Meski ada perdamaian, ketentuan hukum justru melarang penyelesaian di luar pengadilan untuk kasus kekerasan seksual. Pasal 80 Undang-Undang Nomor 20 Tahun 2025 tentang KUHAP menyebut RJ hanya berlaku untuk tindak pidana dengan ancaman hukuman maksimal lima tahun, dilakukan pertama kali, dan bukan pengulangan. Aturan itu secara tegas mengecualikan kekerasan seksual dari daftar perkara yang bisa damai.

YLBH Sultra Tidak Dilibatkan dalam Perdamaian

Direktur YLBH Sultra, Muhamad Fadri Laulewulu, mengaku pihaknya tidak mengetahui proses damai tersebut. Padahal, lembaganya selama ini mendampingi korban dalam proses hukum. “Kami di YLBH Sultra tidak mengetahui, tidak dilibatkan, dan tidak pernah dimintai pendapat terkait agenda maupun proses perdamaian yang diduga dilakukan antara korban dan pihak terduga pelaku,” kata Fadri kepada Kendariinfo, Senin (1/6).

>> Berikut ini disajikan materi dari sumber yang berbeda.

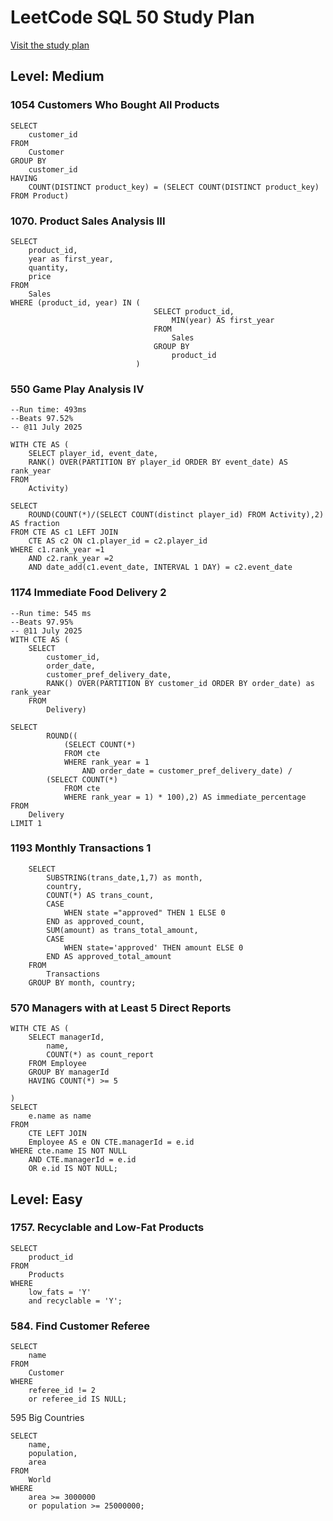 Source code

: # LeetCode SQL 50 Study Plan
[Visit the study plan](https://leetcode.com/studyplan/top-sql-50/)
## Level: Medium
### 1054 Customers Who Bought All Products
```
SELECT 
    customer_id
FROM 
    Customer
GROUP BY 
    customer_id
HAVING 
    COUNT(DISTINCT product_key) = (SELECT COUNT(DISTINCT product_key) FROM Product)
```

### 1070. Product Sales Analysis III
```
SELECT 
    product_id, 
    year as first_year, 
    quantity, 
    price
FROM 
    Sales
WHERE (product_id, year) IN (
                                SELECT product_id, 
                                    MIN(year) AS first_year
                                FROM 
                                    Sales
                                GROUP BY 
                                    product_id
                            )
```
### 550 Game Play Analysis IV
```
--Run time: 493ms
--Beats 97.52%
-- @11 July 2025

WITH CTE AS (
    SELECT player_id, event_date,
    RANK() OVER(PARTITION BY player_id ORDER BY event_date) AS rank_year
FROM
    Activity)

SELECT
    ROUND(COUNT(*)/(SELECT COUNT(distinct player_id) FROM Activity),2) AS fraction
FROM CTE AS c1 LEFT JOIN
    CTE AS c2 ON c1.player_id = c2.player_id
WHERE c1.rank_year =1
    AND c2.rank_year =2
    AND date_add(c1.event_date, INTERVAL 1 DAY) = c2.event_date
```
### 1174 Immediate Food Delivery 2
```
--Run time: 545 ms
--Beats 97.95%
-- @11 July 2025
WITH CTE AS (
    SELECT
        customer_id,
        order_date, 
        customer_pref_delivery_date, 
        RANK() OVER(PARTITION BY customer_id ORDER BY order_date) as rank_year
    FROM 
        Delivery)

SELECT 
		ROUND((
			(SELECT COUNT(*)
			FROM cte 
			WHERE rank_year = 1
			    AND order_date = customer_pref_delivery_date) / 
	    (SELECT COUNT(*)
			FROM cte 
			WHERE rank_year = 1) * 100),2) AS immediate_percentage
FROM 
    Delivery
LIMIT 1
```
### 1193 Monthly Transactions 1
```
    SELECT
        SUBSTRING(trans_date,1,7) as month,
        country,
        COUNT(*) AS trans_count,
        CASE 
            WHEN state ="approved" THEN 1 ELSE 0 
        END as approved_count,
        SUM(amount) as trans_total_amount, 
        CASE
            WHEN state='approved' THEN amount ELSE 0
        END AS approved_total_amount
    FROM
        Transactions
    GROUP BY month, country;
```
### 570 Managers with at Least 5 Direct Reports
```
WITH CTE AS (
    SELECT managerId,
        name,
        COUNT(*) as count_report
    FROM Employee
    GROUP BY managerId
    HAVING COUNT(*) >= 5

)
SELECT
    e.name as name
FROM 
    CTE LEFT JOIN
    Employee AS e ON CTE.managerId = e.id
WHERE cte.name IS NOT NULL
    AND CTE.managerId = e.id
    OR e.id IS NOT NULL;
```
## Level: Easy
### 1757. Recyclable and Low-Fat Products
```
SELECT 
	product_id
FROM 
	Products
WHERE
	low_fats = 'Y' 
	and recyclable = 'Y';
```

### 584. Find Customer Referee
```
SELECT
    name
FROM
    Customer
WHERE
    referee_id != 2 
    or referee_id IS NULL;
```

595 Big Countries  
```
SELECT
    name,
    population,
    area
FROM
    World
WHERE
    area >= 3000000
    or population >= 25000000;
```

YLBH Sultra menegaskan bahwa kesepakatan damai di luar proses hukum tidak menghapus kewajiban negara menegakkan hukum. Mereka merujuk pada Pasal 23 Undang-Undang Nomor 12 Tahun 2022 tentang Tindak Pidana Kekerasan Seksual (TPKS) yang menyatakan perkara kekerasan seksual pada prinsipnya tidak bisa diselesaikan di luar peradilan, kecuali pelaku anak.

Polisi Akan Gelar Perkara untuk Tentukan Nasib Kasus

Kasat Reskrim Polresta Kendari, AKP Welliwanto Malau, membenarkan adanya surat permohonan perdamaian yang diajukan kepada penyidik. “Ada masuk pengajuan perdamaiannya. Nanti akan dilaksanakan gelar perkara. Mereka berdamai di luar tanpa sepengetahuan penyidik. Dalam KUHAP terbaru harus diketahui penyidik,” ujarnya.

Menurut Welliwanto, penyidik akan menentukan apakah perkara ini dihentikan atau tetap dilanjutkan. “Ajuan tersebut nanti akan dilaksanakan mekanisme gelar perkara, setuju dihentikan perkaranya atau tidak, akan dilihat nanti,” pungkasnya.

Reporter: Toni Haryadi
Sumber: kendariinfo.com This article was automatically rewritten by AI based on the source above without altering the facts of the original article.